The managing director of the Rawson Property Group, Tony Clarke said that in 2020, the real estate prospects are looking positive. Over the past year, there has been an increase in housing demand, especially within the lower end of the market and the trend is expected to continue.
A contributing factor to this prospect is that inflation has declined, leading to reduced financial pressures on consumers. Also, over the past four years’ house price growth and rental increases has been slow. The rand has also shown to be quite resilient over recent months as investors have been favouring emerging markets. It is expected that the international oil prices will decline, which will hold inflation below the midpoint of the Reserve Banks target range for most of 2020.
Repo and prime interest rates also saw a decline in January by 0.25 percentage point. This has led to reduced monthly instalments on various debts including car and credit card repayments. Consumers now have the ability to afford and qualify for home loan repayments. Clarke also said that at least one additional rate cut is expected this year which should give the economy and the property market even more of a push.
Rawson finance national admin hub manager, Leonard Kondowe has noted that banks are in competition to grant new home loans, especially to those that have strong credit records. Borrowers will be in the winning position as banks are offering loans with lower deposit requirements at the best interest rates they have seen in years.
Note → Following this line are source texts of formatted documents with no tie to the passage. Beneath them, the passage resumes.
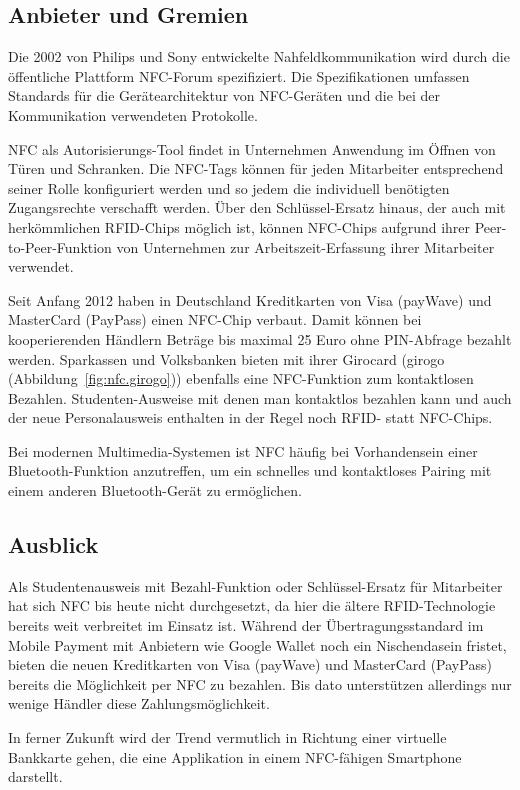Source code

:\begin{multicols}{3}

\subsection*{Anbieter und Gremien}
Die 2002 von Philips und Sony entwickelte Nahfeldkommunikation wird durch die öffentliche Plattform NFC-Forum spezifiziert. Die Spezifikationen umfassen Standards für die Gerätearchitektur von NFC-Geräten und die bei der Kommunikation verwendeten Protokolle.

NFC als Autorisierungs-Tool findet in Unternehmen Anwendung im Öffnen von Türen und Schranken. Die NFC-Tags können für jeden Mitarbeiter entsprechend seiner Rolle konfiguriert werden und so jedem die individuell benötigten Zugangsrechte verschafft werden. Über den Schlüssel-Ersatz hinaus, der auch mit herkömmlichen RFID-Chips möglich ist, können NFC-Chips aufgrund ihrer Peer-to-Peer-Funktion von Unternehmen zur Arbeitszeit-Erfassung ihrer Mitarbeiter verwendet.

Seit Anfang 2012 haben in Deutschland Kreditkarten von Visa (payWave) und MasterCard (PayPass) einen NFC-Chip verbaut. Damit können bei kooperierenden Händlern Beträge bis maximal 25 Euro ohne PIN-Abfrage bezahlt werden. Sparkassen und Volksbanken bieten mit ihrer Girocard (girogo (Abbildung~\ref{fig:nfc.girogo})) ebenfalls eine NFC-Funktion zum kontaktlosen Bezahlen.
Studenten-Ausweise mit denen man kontaktlos bezahlen kann und auch der neue Personalausweis enthalten in der Regel noch RFID- statt NFC-Chips.

Bei modernen Multimedia-Systemen ist NFC häufig bei Vorhandensein einer Bluetooth-Funktion anzutreffen, um ein schnelles und kontaktloses Pairing mit einem anderen Bluetooth-Gerät zu ermöglichen.~\cite{nfc.2,nfc.11,nfc.12}


\subsection*{Ausblick}
Als Studentenausweis mit Bezahl-Funktion oder Schlüssel-Ersatz für Mitarbeiter hat sich NFC bis heute nicht durchgesetzt, da hier die ältere RFID-Technologie bereits weit verbreitet im Einsatz ist. Während der Übertragungsstandard im Mobile Payment mit Anbietern wie Google Wallet noch ein Nischendasein fristet, bieten die neuen Kreditkarten von Visa (payWave) und MasterCard (PayPass) bereits die Möglichkeit per NFC zu bezahlen. Bis dato unterstützen allerdings nur wenige Händler diese Zahlungsmöglichkeit.

In ferner Zukunft wird der Trend vermutlich in Richtung einer virtuelle Bankkarte gehen, die eine Applikation in einem NFC-fähigen Smartphone darstellt.~\cite{nfc.2}




\printbibliography[segment=12,heading=subbibliography]

\end{multicols}
\newpage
To sweeten the deal even further, there are banks which will even include costs for transfer and bond registrations in the loan, especially for loans of about R1.8 million. They may even grant loans of up to 105% loan to value. Kondowe said as an example if you are buying a R1 million property without a deposit, then your bond with transfer costs will be about R57 000, but with the extra 5%, it equals R50 000, which can then be used towards such costs.
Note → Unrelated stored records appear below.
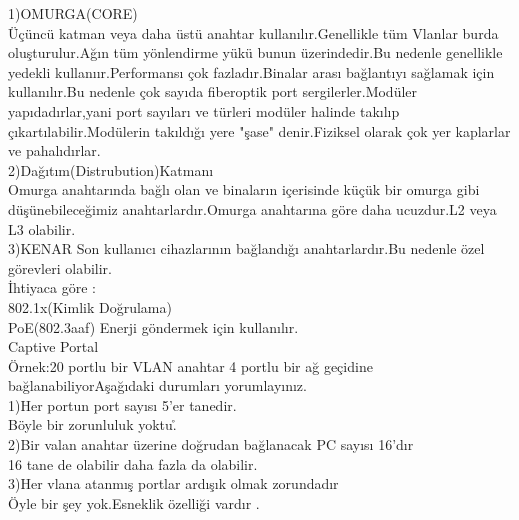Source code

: 1)OMURGA(CORE)\\
Üçüncü katman veya daha üstü anahtar kullanılır.Genellikle tüm Vlanlar burda oluşturulur.Ağın tüm yönlendirme yükü bunun üzerindedir.Bu nedenle genellikle yedekli kullanıır.Performansı çok fazladır.Binalar arası bağlantıyı sağlamak için kullanılır.Bu nedenle çok sayıda fiberoptik port sergilerler.Modüler yapıdadırlar,yani port sayıları ve türleri modüler halinde takılıp çıkartılabilir.Modülerin takıldığı yere "şase" denir.Fiziksel olarak çok yer kaplarlar ve pahalıdırlar.\\
2)Dağıtım(Distrubution)Katmanı \\
Omurga anahtarında bağlı olan ve binaların içerisinde küçük bir omurga gibi düşünebileceğimiz anahtarlardır.Omurga anahtarına göre daha ucuzdur.L2 veya L3 olabilir.\\
3)KENAR
Son kullanıcı cihazlarının bağlandığı anahtarlardır.Bu nedenle özel görevleri olabilir.\\
İhtiyaca göre :\\
802.1x(Kimlik Doğrulama)\\
PoE(802.3aaf) Enerji göndermek için kullanılır.\\
Captive Portal\\
Örnek:20 portlu bir VLAN anahtar 4  portlu bir ağ geçidine bağlanabiliyorAşağıdaki durumları yorumlayınız.\\
1)Her portun port sayısı 5'er tanedir.\\
Böyle bir zorunluluk yoktu\r.\\
2)Bir valan anahtar üzerine doğrudan bağlanacak PC sayısı 16'dır\\
16 tane de olabilir daha fazla da olabilir.\\
3)Her vlana atanmış portlar ardışık olmak zorundadır\\
Öyle bir şey yok.Esneklik özelliği vardır .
First time buyers will then find it easier as they will not need to save up a large amount of cash to cover transfer costs as well as the deposit. Lower priced homes, sectional title apartments and townhouses will then sell, but homes in the higher priced categories will need to wait or be willing to negotiate.
The potential junk downgrade by Moody’s seems to have been factored in already to bond and equity markets according to Clarke, so the negative effect previously feared might not be as big.
Even so, Clarke said, that the government will need to make some critical moves to attract and keep more investments from private businesses and individuals so that economic growth can be sped up and hopefully make a dent in the unemployment rate.
Both Clarke and Kondowe agree that to maintain the current momentum in the market, job growth will be key because, without it, consumers will lose confidence to buy property even if they can do so. This year could then be the making or the breaking for SA’s residential property sector.
According to FNB’s House Price Index, the bank believes that long term trends will continue to be dictated by broader economic developments, especially that of employment growth.
According to Siphamandla Mkhwanazi, FNB property economist, there have been some signs of improvement in all price sectors. However, it was also noted that some sellers took their properties off the market because of poor selling conditions, which has curbed the pace of supply somewhat.
CEO of consumer first digital estate agency PropertyFox, Crispin Inglis, said in response to the lack of growth, the big banks are now open to giving 100% bonds to encourage the buying and selling in the current environment.
What are 100% Bonds?
Kevin Penwarden, CEO at SA Home Loans, said that there has been a consistent trend towards 100% bonds due to the competition between major lenders.
This means that qualifying buyers can get a loan without needing to pay a deposit and those that can afford a deposit will find that the required deposit for a loan has decreased steadily.
100% bonds can be beneficial in the short term, but there are long term risks. SA Home Loans say that they still need to lend responsibly and they pay close attention to whether applicants can afford to pay the loans over the long term whilst remaining competitive, but not at the cost of their clients.
Inglis said that we are currently in a buyer’s market, which means there are more houses for sale then there are suitable buyers. Buyers then have far more room to negotiate.
100% bonds usually have higher interest rates and if circumstances change or interest rates are hiked it can make it difficult for the consumer to pay their loan. Consumers then need to enter a home loan with their eyes open.